I lift my eyes and glance at him in passing, trying to communicate my message that way, but he doesn't look in my direction. He is still fiddling with my paperweights as if they are the most interesting things in the world. His eyes are like two misted amethysts as he stares off into space, and his singing has become no more than a muttering. Perhaps he has forgotten the words to his song.

He scratches his head, and the overhead lights glint mockingly off of his wedding band. My heart turns to ice.

Oh yes, and allow me to make a correction to something I said earlier. It was wrong to call him Duo Maxwell for Duo's name is now Duo Maxwell-Yuy.

They were married just this last spring. Hilde said the wedding was beautiful. I wouldn't know. I didn't go. I was in my office, signing papers and asking the silence where I had gone wrong.

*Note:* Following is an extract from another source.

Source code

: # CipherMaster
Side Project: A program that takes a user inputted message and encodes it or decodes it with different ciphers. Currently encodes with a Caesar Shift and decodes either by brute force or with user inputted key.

I loathe looking back on that day. Not because the man I was in love with married someone I believed was only his best friend, but because I hate the arrogance that permeated my every thought that day.

How dare Heero marry Duo? I wondered that horrible day.
How dare he?! Duo's supposed to be his best friend, not his husband! What about me?! I helped build the man that now stands on that altar, marrying another man, and what's left for me?! A cold office in an empty building and memories frozen in time.

I do not like the person I was that day. I was selfish and arrogant and everything that I find so unlikable in an individual, especially one who is supposed to be a leader.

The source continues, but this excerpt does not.